日本不動産研究所 全国の地価 ~その軌跡と変わる街 (25) 三重県伊勢市・賑わいが増す外宮 商業地は前年比8%上昇
住宅新報 2014年11月18日 号 16面
「せんぐう館」の開業
伊勢市にある伊勢神宮(神宮)の外宮では、参道沿いの店舗が徐々に増え、12年4月には外宮内に「せんぐう館」が開業するなど、賑わいが増している。参拝客数の推移をみると(グラフ参照)、45~65年頃までは内宮と外宮の参拝客数は拮抗しており、意外にも外宮の方が多かった年もある。当時の交通手段としては電車が多く駅に近い外宮の方がアクセスに勝ったためである。その後は車インフラの整備とともに内宮が優位となり、徐々にその差が開いていった。

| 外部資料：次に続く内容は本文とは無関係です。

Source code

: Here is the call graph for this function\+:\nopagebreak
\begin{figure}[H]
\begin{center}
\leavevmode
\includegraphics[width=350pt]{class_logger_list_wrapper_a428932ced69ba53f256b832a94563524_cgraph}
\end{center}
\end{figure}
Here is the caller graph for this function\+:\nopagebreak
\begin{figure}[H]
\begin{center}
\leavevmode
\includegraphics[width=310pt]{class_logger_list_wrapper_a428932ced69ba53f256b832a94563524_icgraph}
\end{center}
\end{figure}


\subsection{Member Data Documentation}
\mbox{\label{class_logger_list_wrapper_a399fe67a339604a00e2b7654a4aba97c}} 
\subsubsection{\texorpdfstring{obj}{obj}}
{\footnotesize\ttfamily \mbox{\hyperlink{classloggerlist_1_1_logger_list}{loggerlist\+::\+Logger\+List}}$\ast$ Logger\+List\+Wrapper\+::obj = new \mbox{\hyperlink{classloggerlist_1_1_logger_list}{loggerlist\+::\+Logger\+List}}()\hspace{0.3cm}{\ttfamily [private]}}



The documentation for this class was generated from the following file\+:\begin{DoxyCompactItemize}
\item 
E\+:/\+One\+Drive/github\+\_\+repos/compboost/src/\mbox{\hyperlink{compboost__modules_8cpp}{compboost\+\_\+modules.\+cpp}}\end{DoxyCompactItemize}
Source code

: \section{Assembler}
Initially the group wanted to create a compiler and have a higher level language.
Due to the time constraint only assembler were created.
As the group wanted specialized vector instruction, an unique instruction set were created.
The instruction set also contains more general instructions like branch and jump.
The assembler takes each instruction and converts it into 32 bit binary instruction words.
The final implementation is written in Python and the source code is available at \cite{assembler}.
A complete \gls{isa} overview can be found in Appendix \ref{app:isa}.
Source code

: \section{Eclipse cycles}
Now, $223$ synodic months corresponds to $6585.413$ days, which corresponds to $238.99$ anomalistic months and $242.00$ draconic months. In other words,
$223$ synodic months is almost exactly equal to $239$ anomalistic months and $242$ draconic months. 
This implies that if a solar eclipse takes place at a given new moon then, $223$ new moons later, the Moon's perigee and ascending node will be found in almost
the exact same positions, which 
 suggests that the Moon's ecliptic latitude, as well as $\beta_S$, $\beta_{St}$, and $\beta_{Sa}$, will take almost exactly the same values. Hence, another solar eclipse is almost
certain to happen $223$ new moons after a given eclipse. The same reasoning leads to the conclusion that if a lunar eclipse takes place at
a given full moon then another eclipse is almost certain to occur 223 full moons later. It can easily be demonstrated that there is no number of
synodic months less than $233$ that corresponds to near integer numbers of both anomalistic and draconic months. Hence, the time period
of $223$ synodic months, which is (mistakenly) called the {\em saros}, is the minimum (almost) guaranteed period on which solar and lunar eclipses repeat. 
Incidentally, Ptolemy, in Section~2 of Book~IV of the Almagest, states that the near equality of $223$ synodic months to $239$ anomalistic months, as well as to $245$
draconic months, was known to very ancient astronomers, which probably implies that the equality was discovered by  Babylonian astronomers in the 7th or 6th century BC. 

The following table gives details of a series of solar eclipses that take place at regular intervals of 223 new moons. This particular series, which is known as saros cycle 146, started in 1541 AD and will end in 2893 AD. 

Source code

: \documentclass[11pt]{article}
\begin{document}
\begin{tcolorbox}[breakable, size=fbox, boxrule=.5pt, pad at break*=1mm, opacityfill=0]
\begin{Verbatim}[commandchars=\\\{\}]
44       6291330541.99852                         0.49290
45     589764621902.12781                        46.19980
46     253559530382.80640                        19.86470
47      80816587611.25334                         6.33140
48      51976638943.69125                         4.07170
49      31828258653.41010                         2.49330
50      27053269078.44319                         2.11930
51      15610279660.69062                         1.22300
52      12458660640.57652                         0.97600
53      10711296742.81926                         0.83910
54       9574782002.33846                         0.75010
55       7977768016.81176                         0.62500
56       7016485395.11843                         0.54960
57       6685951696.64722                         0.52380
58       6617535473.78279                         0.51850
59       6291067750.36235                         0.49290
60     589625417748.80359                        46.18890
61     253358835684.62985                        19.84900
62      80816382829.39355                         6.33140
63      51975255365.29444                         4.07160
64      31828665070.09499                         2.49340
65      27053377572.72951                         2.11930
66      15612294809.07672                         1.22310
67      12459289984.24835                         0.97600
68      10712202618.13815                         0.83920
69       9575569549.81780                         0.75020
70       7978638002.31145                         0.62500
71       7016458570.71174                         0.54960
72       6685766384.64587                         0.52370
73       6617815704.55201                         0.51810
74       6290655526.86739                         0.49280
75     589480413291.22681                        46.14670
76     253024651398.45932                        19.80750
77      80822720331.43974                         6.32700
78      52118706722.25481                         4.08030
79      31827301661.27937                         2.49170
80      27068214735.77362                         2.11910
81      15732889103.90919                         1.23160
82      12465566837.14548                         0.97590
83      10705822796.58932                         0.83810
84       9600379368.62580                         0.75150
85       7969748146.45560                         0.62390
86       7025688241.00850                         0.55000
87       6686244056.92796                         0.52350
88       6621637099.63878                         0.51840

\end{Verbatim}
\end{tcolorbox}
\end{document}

直近の13年では、内宮が885万人で前年と比べ約6割増加、外宮は536万人で2倍以上増加し、外宮の参拝客数の増加率が大きいことがうかがえる。その理由として、正式な参拝方法(片参りでなく外宮から内宮の順で参拝)が認知されてきたことに加え、外宮参道の整備や「せんぐう館」の開業により魅力が増したことが挙げられる。
未利用地にホテルも
外宮参道は伊勢市駅から外宮表参道へと通じる石畳の参道である。伊勢市駅前では、県下最大規模であったジャスコが売り上げ不振により96年に閉館して以降、長らく未利用地であったが、13年夏に天然温泉付ホテル「伊勢神泉」や「伊勢器市」(複数の陶芸店のほか、地酒や名物の伊勢うどんも販売されている)が開業した。内宮の「おはらい町通り」と比較すると店舗数はまだ少ないものの、12年頃から飲食店が相次いで開業している。「せんぐう館」は、第一鳥居をくぐってすぐ左手にある式年遷宮の資料館で、映像や写真が多用され、休憩所からは風情ある勾玉(まがたま)池を望むことができる。

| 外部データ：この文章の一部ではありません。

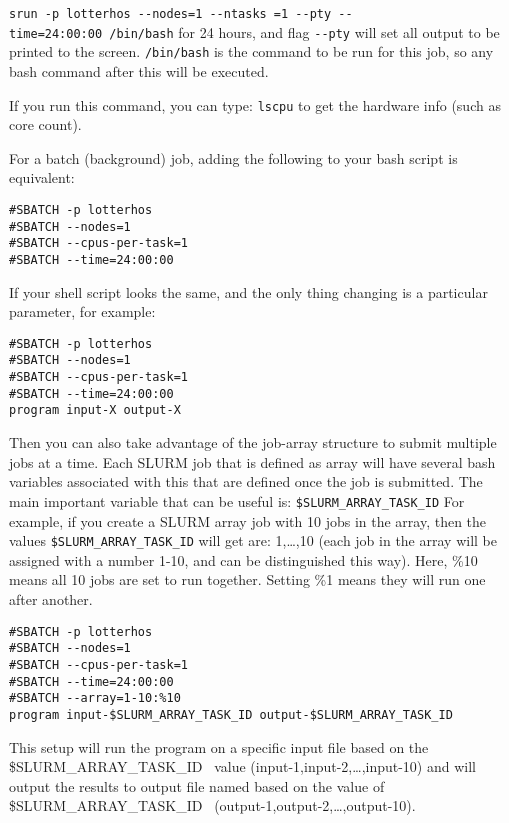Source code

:\documentclass[
  letterpaper,
  DIV=11,
  numbers=noendperiod]{scrreprt}
\begin{document}
\texttt{srun\ -p\ lotterhos\ -\/-nodes=1\ -\/-ntasks\ =1\ -\/-pty\ -\/-time=24:00:00\ /bin/bash}
for 24 hours, and flag \texttt{-\/-pty} will set all output to be
printed to the screen. \texttt{/bin/bash} is the command to be run for
this job, so any bash command after this will be executed.

If you run this command, you can type: \texttt{lscpu} to get the
hardware info (such as core count).

For a batch (background) job, adding the following to your bash script
is equivalent:

\begin{verbatim}
#SBATCH -p lotterhos
#SBATCH --nodes=1
#SBATCH --cpus-per-task=1
#SBATCH --time=24:00:00
\end{verbatim}

If your shell script looks the same, and the only thing changing is a
particular parameter, for example:

\begin{verbatim}
#SBATCH -p lotterhos
#SBATCH --nodes=1
#SBATCH --cpus-per-task=1
#SBATCH --time=24:00:00
program input-X output-X
\end{verbatim}

Then you can also take advantage of the job-array structure to submit
multiple jobs at a time. Each SLURM job that is defined as array will
have several bash variables associated with this that are defined once
the job is submitted. The main important variable that can be useful is:
\texttt{\$SLURM\_ARRAY\_TASK\_ID} For example, if you create a SLURM
array job with 10 jobs in the array, then the values
\texttt{\$SLURM\_ARRAY\_TASK\_ID} will get are: 1,\ldots,10 (each job in
the array will be assigned with a number 1-10, and can be distinguished
this way). Here, \%10 means all 10 jobs are set to run together. Setting
\%1 means they will run one after another.

\begin{verbatim}
#SBATCH -p lotterhos
#SBATCH --nodes=1
#SBATCH --cpus-per-task=1
#SBATCH --time=24:00:00
#SBATCH --array=1-10:%10
program input-$SLURM_ARRAY_TASK_ID output-$SLURM_ARRAY_TASK_ID
\end{verbatim}

This setup will run the program on a specific input file based on the
\$SLURM\_ARRAY\_TASK\_ID ~value (input-1,input-2,\ldots,input-10) and
will output the results to output file named based on the value of
\$SLURM\_ARRAY\_TASK\_ID ~(output-1,output-2,\ldots,output-10).
\end{document}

外宮参道の注目度が増したため、14年、外宮参道沿いに地価公示地点「伊勢5-2」(1月時点、1m2当たり13万円)が新設された。また、内宮の参道である「おはらい町通り」にある「伊勢5-3」は25万円で、前年比8.7%と大幅に上昇した。
三重県内の商業地の最高価格地は、近鉄四日市駅前の「四日市5-1」(名古屋に近いため県庁所在地の津市を上回る)で35万円、続いて津駅前の「津5-3」で25万4000円となっている。「伊勢5-3」の地価は「津5-3」に迫るものとなっており、内宮・「おはらい町」の活況を顕著に表している。
全国的にも「おはらい町」は町興しの成功例として商店街や地方自治体の模範となっているが、外宮参道についても更に賑わいが増し、かつてのように外宮の参拝客数が内宮に迫ることを期待したい。